Abstract

This paper proposes a vision-based Semantic Unscented FastSLAM (UFastSLAM) algorithm for mobile service robot combining the semantic relationship and the Unscented FastSLAM. The landmark positions and the semantic relationships among landmarks are detected by a binocular vision. Then the semantic observation model can be created by transforming the semantic relationships into the semantic metric map. Semantic Unscented FastSLAM can be used to update the locations of the landmarks and robot pose even when the encoder inherits large cumulative errors that may not be corrected by the loop closure detection of the vision system. Experiments have been carried out to demonstrate that the Semantic Unscented FastSLAM algorithm can achieve much better performance in indoor autonomous surveillance than Unscented FastSLAM.

1. Introduction

Visual simultaneous localization and mapping (SLAM) uses the cameras as the only exteroceptive sensors to recover a representation of the environment and achieve localization of the robot complemented with information from the proprioceptive sensors with the aim of increasing accuracy and robustness. To the mobile robotic, vision has proved to be an effective and inexpensive sensing device for localization and mapping. Sim et al. solved the SLAM problem with a stereo pair of cameras [1, 2]. Schleicher et al. used a top-down Bayesian method to perform a vision-based mapping process where identification and localization of the natural landmarks from the images were provided by a wide-angle stereo camera [3]. In this paper, a new semantic vision SLAM framework is proposed to improve the performance without increasing the complexity of the algorithms dramatically.

Literature on visual SLAM have focused on feature-based SLAM where a feature could be described by the points with its 2D position (SIFT [4], SURF [5]) or 3D position [6, 7], and also edge segments [8, 9]. But feature extractions from the natural visual scenes were heavily dependent on the environment where the sparse features might be found. These features could be occasionally too few to fully constrain the pose of the robot. Hence the appearance-based SLAM was proposed to represent the recorded images of the environment with prominent features as a whole [10]. Morita et al. reported another novel appearance-based localization approach for outdoor navigation with feature or object learning, recognition, and classification using SVM [11]. However, the usage of rich sensorial information in these appearance-based SLAM solutions has resulted in very time-consuming computation especially for larger-scale environments. To allow real-time operation in more moderately sized environments, one method was proposed to observe the interframe motion of every other corner feature in a visual odometry style [12, 13]. Also, some researchers proposed the method of discovering and incorporating higher level map structure in the forms of lines [14] and planes [15, 16].

Different kinds of maps have been applied in SLAM. Metric maps capture the geometric properties of the environment whereas topological maps describe the connectivity between different locations [17]. Topological maps can represent the environment as a list of the significant places which has simplified the problem of large-scale mapping [18]. However, one limitation of the topological representation was the lack of metric information.
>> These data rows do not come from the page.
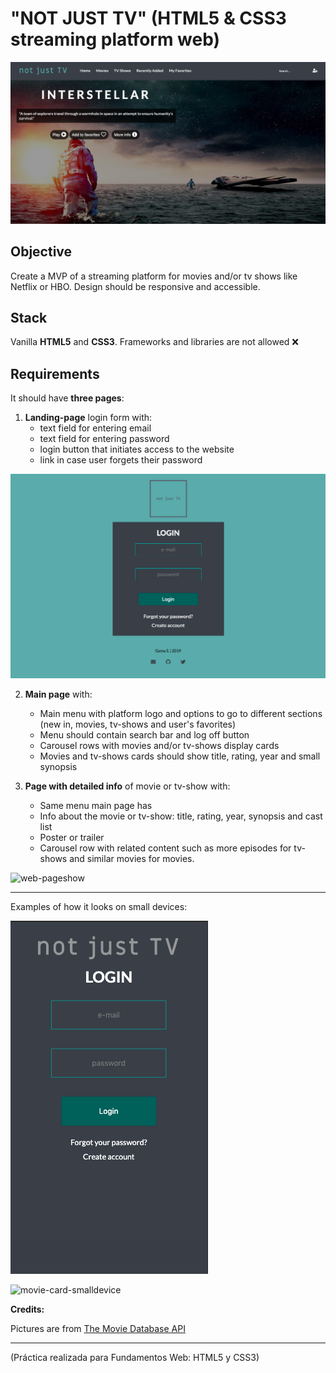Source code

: # "NOT JUST TV" (HTML5 & CSS3 streaming platform web)

![main-page](https://github.com/gemasegarra/streaming-platform-web/blob/master/img/main-page.png)

## Objective
Create a MVP of a streaming platform for movies and/or tv shows like Netflix or HBO. Design should be responsive and accessible.

## Stack
Vanilla **HTML5** and **CSS3**. Frameworks and libraries are not allowed ❌

## Requirements
It should have **three pages**:

1. **Landing-page** login form with:   
    - text field for entering email
    - text field for entering password
    - login button that initiates access to the website
    - link in case user forgets their password

![login-page](https://github.com/gemasegarra/streaming-platform-web/blob/master/img/login-page.png)

2. **Main page** with:
    - Main menu with platform logo and options to go to different sections (new in, movies, tv-shows and user's favorites)
    - Menu should contain search bar and log off button
    - Carousel rows with movies and/or tv-shows display cards
    - Movies and tv-shows cards should show title, rating, year and small synopsis

3. **Page with detailed info** of movie or tv-show with:
    - Same menu main page has
    - Info about the movie or tv-show: title, rating, year, synopsis and cast list
    - Poster or trailer 
    - Carousel row with related content such as more episodes for tv-shows and similar movies for movies.

![web-pageshow](https://github.com/gemasegarra/streaming-platform-web/blob/master/img/show.gif)

---

Examples of how it looks on small devices:

![login-page-small](https://github.com/gemasegarra/streaming-platform-web/blob/master/img/login-page-smalldevice.png)

![movie-card-smalldevice](https://github.com/gemasegarra/streaming-platform-web/blob/master/img/smalldevice.gif)

**Credits:**

Pictures are from [The Movie Database API](https://developers.themoviedb.org/)

---

(Práctica realizada para Fundamentos Web: HTML5 y CSS3)
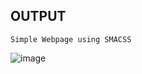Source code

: ## OUTPUT
    Simple Webpage using SMACSS   
![image](https://github.com/user-attachments/assets/61a18fc0-425b-4c5f-8ae7-cd5894d27d4e)

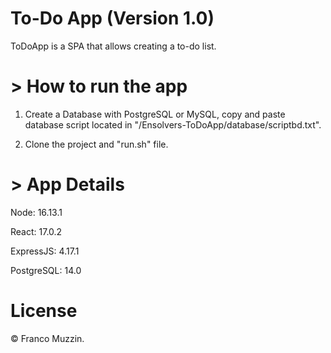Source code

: # **To-Do App** (Version 1.0)

ToDoApp is a SPA that allows creating a to-do list.

# > How to run the app

1. Create a Database with PostgreSQL or MySQL, copy and paste database script located in "/Ensolvers-ToDoApp/database/scriptbd.txt".

2. Clone the project and "run.sh" file.

# > App Details

Node: 16.13.1

React: 17.0.2

ExpressJS: 4.17.1

PostgreSQL: 14.0

# License

© Franco Muzzin.
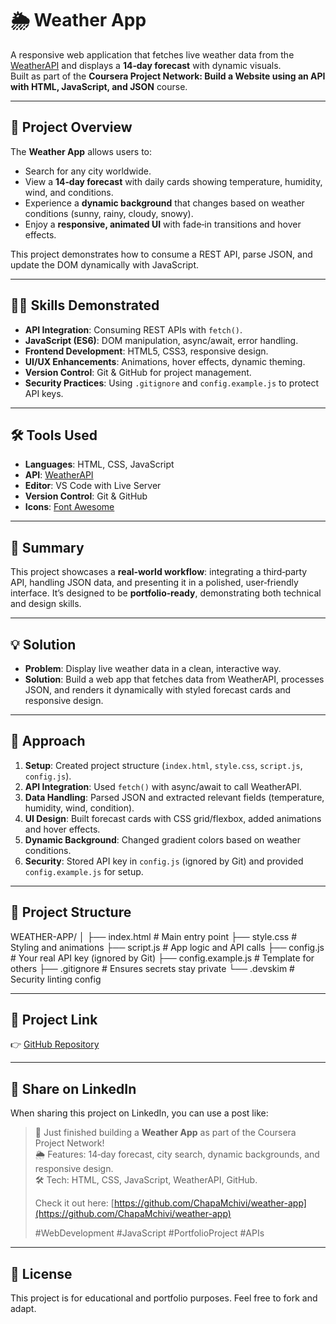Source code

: # 🌦️ Weather App

A responsive web application that fetches live weather data from the [WeatherAPI](https://www.weatherapi.com/) and displays a **14‑day forecast** with dynamic visuals.  
Built as part of the **Coursera Project Network: Build a Website using an API with HTML, JavaScript, and JSON** course.

---

## 📖 Project Overview
The **Weather App** allows users to:
- Search for any city worldwide.
- View a **14‑day forecast** with daily cards showing temperature, humidity, wind, and conditions.
- Experience a **dynamic background** that changes based on weather conditions (sunny, rainy, cloudy, snowy).
- Enjoy a **responsive, animated UI** with fade‑in transitions and hover effects.

This project demonstrates how to consume a REST API, parse JSON, and update the DOM dynamically with JavaScript.

---

## 🧑‍💻 Skills Demonstrated
- **API Integration**: Consuming REST APIs with `fetch()`.
- **JavaScript (ES6)**: DOM manipulation, async/await, error handling.
- **Frontend Development**: HTML5, CSS3, responsive design.
- **UI/UX Enhancements**: Animations, hover effects, dynamic theming.
- **Version Control**: Git & GitHub for project management.
- **Security Practices**: Using `.gitignore` and `config.example.js` to protect API keys.

---

## 🛠️ Tools Used
- **Languages**: HTML, CSS, JavaScript  
- **API**: [WeatherAPI](https://www.weatherapi.com/)  
- **Editor**: VS Code with Live Server  
- **Version Control**: Git & GitHub  
- **Icons**: [Font Awesome](https://fontawesome.com/)  

---

## 📜 Summary
This project showcases a **real‑world workflow**: integrating a third‑party API, handling JSON data, and presenting it in a polished, user‑friendly interface. It’s designed to be **portfolio‑ready**, demonstrating both technical and design skills.

---

## 💡 Solution
- **Problem**: Display live weather data in a clean, interactive way.  
- **Solution**: Build a web app that fetches data from WeatherAPI, processes JSON, and renders it dynamically with styled forecast cards and responsive design.

---

## 🧭 Approach
1. **Setup**: Created project structure (`index.html`, `style.css`, `script.js`, `config.js`).  
2. **API Integration**: Used `fetch()` with async/await to call WeatherAPI.  
3. **Data Handling**: Parsed JSON and extracted relevant fields (temperature, humidity, wind, condition).  
4. **UI Design**: Built forecast cards with CSS grid/flexbox, added animations and hover effects.  
5. **Dynamic Background**: Changed gradient colors based on weather conditions.  
6. **Security**: Stored API key in `config.js` (ignored by Git) and provided `config.example.js` for setup.  

---

## 📂 Project Structure


WEATHER-APP/
│
├── index.html          # Main entry point
├── style.css           # Styling and animations
├── script.js           # App logic and API calls
├── config.js           # Your real API key (ignored by Git)
├── config.example.js   # Template for others
├── .gitignore          # Ensures secrets stay private
└── .devskim            # Security linting config

---

## 🔗 Project Link
👉 [GitHub Repository](https://github.com/ChapaMchivi/weather-app)

---

## 💼 Share on LinkedIn
When sharing this project on LinkedIn, you can use a post like:

> 🚀 Just finished building a **Weather App** as part of the Coursera Project Network!  
> 🌦️ Features: 14‑day forecast, city search, dynamic backgrounds, and responsive design.  
> 🛠️ Tech: HTML, CSS, JavaScript, WeatherAPI, GitHub.  
>  
> Check it out here: [https://github.com/ChapaMchivi/weather-app](https://github.com/ChapaMchivi/weather-app)  
>  
> #WebDevelopment #JavaScript #PortfolioProject #APIs

---

## 📜 License
This project is for educational and portfolio purposes. Feel free to fork and adapt.




























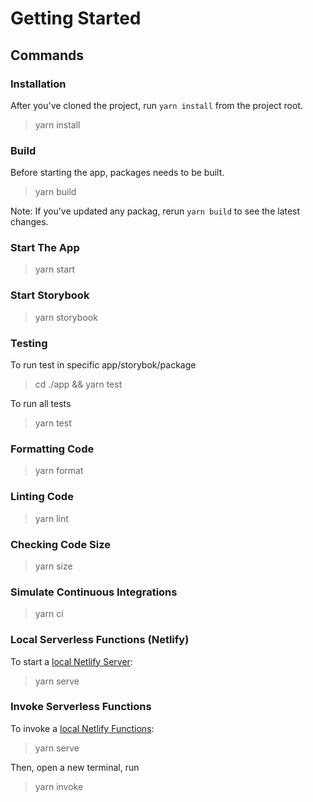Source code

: # Getting Started

## Commands

### Installation

After you've cloned the project, run `yarn install` from the project root.
> yarn install

### Build

Before starting the app, packages needs to be built.
> yarn build

Note: If you've updated any packag, rerun `yarn build` to see the latest changes.

### Start The App

> yarn start

### Start Storybook

> yarn storybook

### Testing

To run test in specific app/storybok/package

> cd ./app && yarn test

To run all tests

> yarn test

### Formatting Code

> yarn format

### Linting Code

> yarn lint

### Checking Code Size

> yarn size

### Simulate Continuous Integrations

> yarn ci

### Local Serverless Functions (Netlify)

To start a [local Netlify Server](https://docs.netlify.com/cli/get-started/#usage-data-collection):
> yarn serve

### Invoke Serverless Functions

To invoke a [local Netlify Functions](https://github.com/netlify/cli/blob/master/docs/netlify-dev.md#netlify-functions):
> yarn serve

Then, open a new terminal, run
> yarn invoke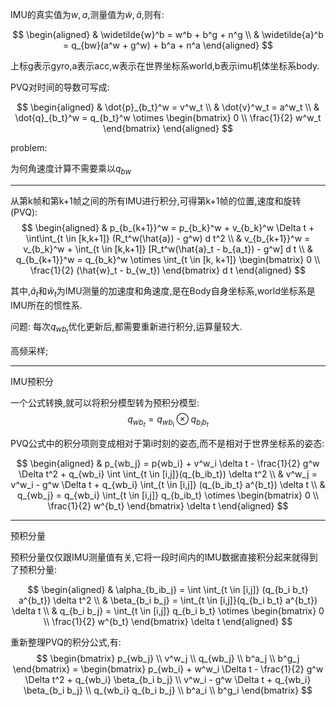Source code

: IMU的真实值为$w,a$,测量值为$\widetilde{w}, \widetilde{a}$,则有:

$$
\begin{aligned}
  & \widetilde{w}^b = w^b + b^g + n^g \\
  & \widetilde{a}^b = q_{bw}(a^w + g^w) + b^a + n^a
\end{aligned}
$$

上标g表示gyro,a表示acc,w表示在世界坐标系world,b表示imu机体坐标系body.

PVQ对时间的导数可写成:

$$
\begin{aligned}
  & \dot{p}_{b_t}^w = v^w_t \\
  & \dot{v}^w_t = a^w_t \\
  & \dot{q}_{b_t}^w = q_{b_t}^w \otimes 
    \begin{bmatrix}
      0 \\
      \frac{1}{2} w^w_t
    \end{bmatrix} 
\end{aligned} 
$$



problem:

为何角速度计算不需要乘以$q_{bw}$

---

<!-- 从第i时刻的PVQ对IMU的测量值进行积分得到第j时刻的PVQ: -->

<!-- $$
\begin{aligned}
  & p_{wb_j} = p_{wb_i} + v^w_i \Delta t + \int\int_{t \in [i,j]} (q_{wb_t}a^{b_t} - g^w) \delta t^2 \\
  & v^w_j = v^w_i + \int_{t \in [i,j]} (q_{wb_t}a^{b_t} - g^w) \delta t \\
  & q_{wb_j} = \int_{t \in [i,j]} q_{wb_t} \otimes 
    \begin{bmatrix} 
      0 \\ \frac{1}{2} w^{b_t}
    \end{bmatrix} \delta t
\end{aligned}
$$ -->

从第k帧和第k+1帧之间的所有IMU进行积分,可得第k+1帧的位置,速度和旋转(PVQ):
$$
\begin{aligned}
  & p_{b_{k+1}}^w = p_{b_k}^w + v_{b_k}^w \Delta t + \int\int_{t \in [k,k+1]} (R_t^w(\hat{a}) - g^w) d t^2 \\
  & v_{b_{k+1}}^w = v_{b_k}^w + \int_{t \in [k,k+1]} [R_t^w(\hat{a}_t - b_{a_t}) - g^w] d t \\
  & q_{b_{k+1}}^w = q_{b_k}^w \otimes \int_{t \in [k, k+1]} 
    \begin{bmatrix} 
      0 \\ \frac{1}{2} (\hat{w}_t - b_{w_t})
    \end{bmatrix} d t
\end{aligned}
$$

其中,$\hat{a}_t$和$\hat{w}_t$为IMU测量的加速度和角速度,是在Body自身坐标系,world坐标系是IMU所在的惯性系.

问题: 每次$q_{wb_t}$优化更新后,都需要重新进行积分,运算量较大.

高频采样;

---

IMU预积分

一个公式转换,就可以将积分模型转为预积分模型:
$$
q_{wb_t} = q_{wb_i} \otimes q_{b_i b_t}
$$

PVQ公式中的积分项则变成相对于第i时刻的姿态,而不是相对于世界坐标系的姿态:

$$
\begin{aligned}
  & p_{wb_j} = p{wb_i} + v^w_i \delta t - \frac{1}{2} g^w \Delta t^2 + q_{wb_i} \int \int_{t \in [i,j]}(q_{b_ib_t}) \delta t^2 \\
  & v^w_j = v^w_i - g^w \Delta t + q_{wb_i} \int_{t \in [i,j]} (q_{b_ib_t} a^{b_t}) \delta t  \\
  & q_{wb_j} = q_{wb_i} \int_{t \in [i,j]} q_{b_ib_t} \otimes 
    \begin{bmatrix}
      0 \\ \frac{1}{2} w^{b_t}
    \end{bmatrix} \delta t
\end{aligned}
$$

---
预积分量

预积分量仅仅跟IMU测量值有关,它将一段时间内的IMU数据直接积分起来就得到了预积分量:

$$
\begin{aligned}
  & \alpha_{b_ib_j} = \int \int_{t \in [i,j]} (q_{b_i b_t} a^{b_t}) \delta t^2 \\
  & \beta_{b_i b_j} = \int_{t \in [i,j]}(q_{b_i b_t} a^{b_t}) \delta t \\
  & q_{b_i b_j} = \int_{t \in [i,j]} q_{b_i b_t} \otimes 
    \begin{bmatrix}
      0 \\ \frac{1}{2} w^{b_t}
    \end{bmatrix} \delta t
\end{aligned}
$$

重新整理PVQ的积分公式,有:
$$
\begin{bmatrix}
  p_{wb_j} \\ v^w_j \\ q_{wb_j} \\ b^a_j \\ b^g_j
\end{bmatrix} =
\begin{bmatrix}
  p_{wb_i} + w^w_i \Delta t - \frac{1}{2} g^w \Delta t^2 + q_{wb_i} \beta_{b_i b_j} \\
  v^w_i - g^w \Delta t + q_{wb_i} \beta_{b_i b_j} \\ 
  q_{wb_i} q_{b_i b_j} \\
  b^a_i \\ b^g_i 
\end{bmatrix}
$$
So the strategy of mixing the metric and topological information in a single consistent model was proposed [19]. Fernández et al. also developed a hybrid metric-topological algorithm to build a metric map while maintaining a topological graph and to detect loop closures [20]. Thrun and Buecken combined the grid based and topological based methods to map indoor robot environments [21]. Such hybrid algorithms took advantage of the local metric grids for enhanced local planning while avoiding the computation of a complete global grid map. However, these maps are very limited in describing the environment other than distinguishing between occupied and empty areas. In order to explore richer information of the environment, semantic mapping has become a research topic recently. Wolf and Sukhatme proposed a semantic classification method based on HMMs and SVMs to tackle the problem of terrain mapping and activity-based mapping [22]. Ranganathan and Dellaert described a technique to model and recognize the places using objects as the basic semantic concept [23]. Yi et al. proposed a semantic representation and Bayesian model for robot localization using spatial contexts among objects [24, 25]. This paper will take advantage of semantic relationship of features in the visual SLAM framework.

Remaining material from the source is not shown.